私を他の男に盗られたくないという想いにはキュンと来るが、私の心はパトリック一筋だ。
もう少し、私を信用して欲しい。
「まあ、あれは第一王子のパトリック様よ。素敵ねえ。……相変わらず、大変そうですけど」
「まあ、隣を歩いているのはご婚約者のナタリー様よ。素敵ねえ。……遠くから見てる分には」
ああ、ほら。
パトリックの奇行のせいで、これから同じ学び舎を共にする方々が、私たちを引いた目で見ている。

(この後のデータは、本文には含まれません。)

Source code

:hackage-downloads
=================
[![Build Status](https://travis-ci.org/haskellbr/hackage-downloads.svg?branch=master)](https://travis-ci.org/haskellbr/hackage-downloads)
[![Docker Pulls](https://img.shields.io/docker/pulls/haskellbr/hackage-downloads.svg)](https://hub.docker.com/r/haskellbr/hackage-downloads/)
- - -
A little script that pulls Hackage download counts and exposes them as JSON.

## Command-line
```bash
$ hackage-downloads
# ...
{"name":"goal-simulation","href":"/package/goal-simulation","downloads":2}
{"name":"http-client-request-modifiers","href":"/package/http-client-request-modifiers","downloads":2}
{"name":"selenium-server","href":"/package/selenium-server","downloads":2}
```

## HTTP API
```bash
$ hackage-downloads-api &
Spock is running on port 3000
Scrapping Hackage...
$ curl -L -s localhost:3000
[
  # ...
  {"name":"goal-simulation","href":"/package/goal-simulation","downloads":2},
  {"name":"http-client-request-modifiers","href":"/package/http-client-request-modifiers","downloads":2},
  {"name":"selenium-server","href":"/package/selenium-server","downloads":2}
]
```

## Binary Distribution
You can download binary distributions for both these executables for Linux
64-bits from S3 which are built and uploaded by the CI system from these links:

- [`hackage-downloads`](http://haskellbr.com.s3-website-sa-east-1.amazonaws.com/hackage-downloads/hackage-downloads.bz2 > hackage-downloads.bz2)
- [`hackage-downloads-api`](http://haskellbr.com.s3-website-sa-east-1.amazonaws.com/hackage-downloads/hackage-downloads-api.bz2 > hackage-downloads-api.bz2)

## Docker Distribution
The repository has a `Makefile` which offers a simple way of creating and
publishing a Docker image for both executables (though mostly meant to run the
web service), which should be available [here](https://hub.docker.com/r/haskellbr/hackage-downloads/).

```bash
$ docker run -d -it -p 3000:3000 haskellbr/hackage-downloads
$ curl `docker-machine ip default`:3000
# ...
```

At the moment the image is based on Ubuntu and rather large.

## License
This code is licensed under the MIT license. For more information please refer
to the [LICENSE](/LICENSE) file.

私には、争いのない学園生活を送り、三年後に破滅しないという目的があるのだ。
そのためには、学友と親交を深めることも重要なのだ。
「パトリック様、私は一人で大丈夫ですから」
「いや、駄目だ! 危険すぎる!」
「では、お近づきの印のクッキーを渡すだけにします」
「!? それが一番きけ……ふぐうっ!?」
私が鞄からクッキーを取り出すと、香ばしい匂いが学園一帯を包んだ。
近くを歩いていた生徒だけでなく、遠くの方を歩いていた生徒も、私の方を振り返った。
空を飛んでいた鳥たちも、匂いに気をとられて飛ぶのを忘れてしまったのか、次々地面に落ちてくる。
掴みは、オッケーだ。
「馬鹿……な……。先週より……強烈に……」
「わ、私たちの……一年の訓練を……こんなにあっさりと……」
「では、行ってきますね」
パトリックと付き人は、いつも通り膝をついて動けなくなっている。
毎回、初めて私の手作りお菓子を見た時と同じ初々しい反応をしてくれるのは、私との初めてを忘れないようにわざとやってくれているのだろうか。
そうだとしたら、愛を感じてとても嬉しい。
私はクッキーを手に持ったまま、小走りで急ぐ。
クッキーも、早く食べて欲しいと言わんばかりに、パチパチとはじけている。
私は、さっきから視線を送っていた女子学生二人の前に立つと、固まっている二人にクッキーを差し出した。
「初めまして。私、ナタリー・ピエールと申します。これから三年間、よろしくお願いしますね。こちら。お近づきの印のクッキーです」
悪役令嬢ナタリー・ピエール。
特技のお菓子作りを活かして、楽しい学園生活もパトリックからの愛情も手に入れて、破滅の未来を回避してみせます。